→ What you have to do
Which lines in the records below contain the word "http"? Copy each one.

→ Working data
[Start of Attachment]

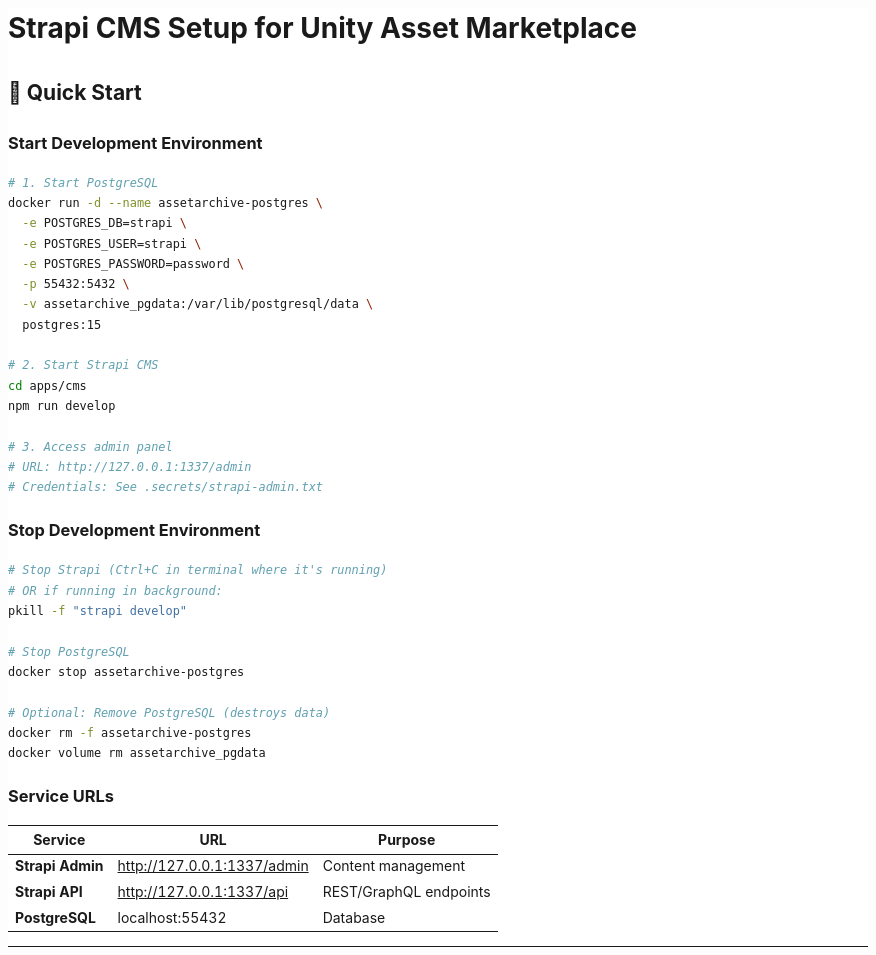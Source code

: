 # Strapi CMS Setup for Unity Asset Marketplace

## 🚀 Quick Start

### Start Development Environment

```bash
# 1. Start PostgreSQL
docker run -d --name assetarchive-postgres \
  -e POSTGRES_DB=strapi \
  -e POSTGRES_USER=strapi \
  -e POSTGRES_PASSWORD=password \
  -p 55432:5432 \
  -v assetarchive_pgdata:/var/lib/postgresql/data \
  postgres:15

# 2. Start Strapi CMS
cd apps/cms
npm run develop

# 3. Access admin panel
# URL: http://127.0.0.1:1337/admin
# Credentials: See .secrets/strapi-admin.txt
```

### Stop Development Environment

```bash
# Stop Strapi (Ctrl+C in terminal where it's running)
# OR if running in background:
pkill -f "strapi develop"

# Stop PostgreSQL
docker stop assetarchive-postgres

# Optional: Remove PostgreSQL (destroys data)
docker rm -f assetarchive-postgres
docker volume rm assetarchive_pgdata
```

### Service URLs

| Service | URL | Purpose |
|---------|-----|---------|
| **Strapi Admin** | http://127.0.0.1:1337/admin | Content management |
| **Strapi API** | http://127.0.0.1:1337/api | REST/GraphQL endpoints |
| **PostgreSQL** | localhost:55432 | Database |

---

[End of Attachment]

→ Solution
# URL: http://127.0.0.1:1337/admin
| **Strapi Admin** | http://127.0.0.1:1337/admin | Content management |
| **Strapi API** | http://127.0.0.1:1337/api | REST/GraphQL endpoints |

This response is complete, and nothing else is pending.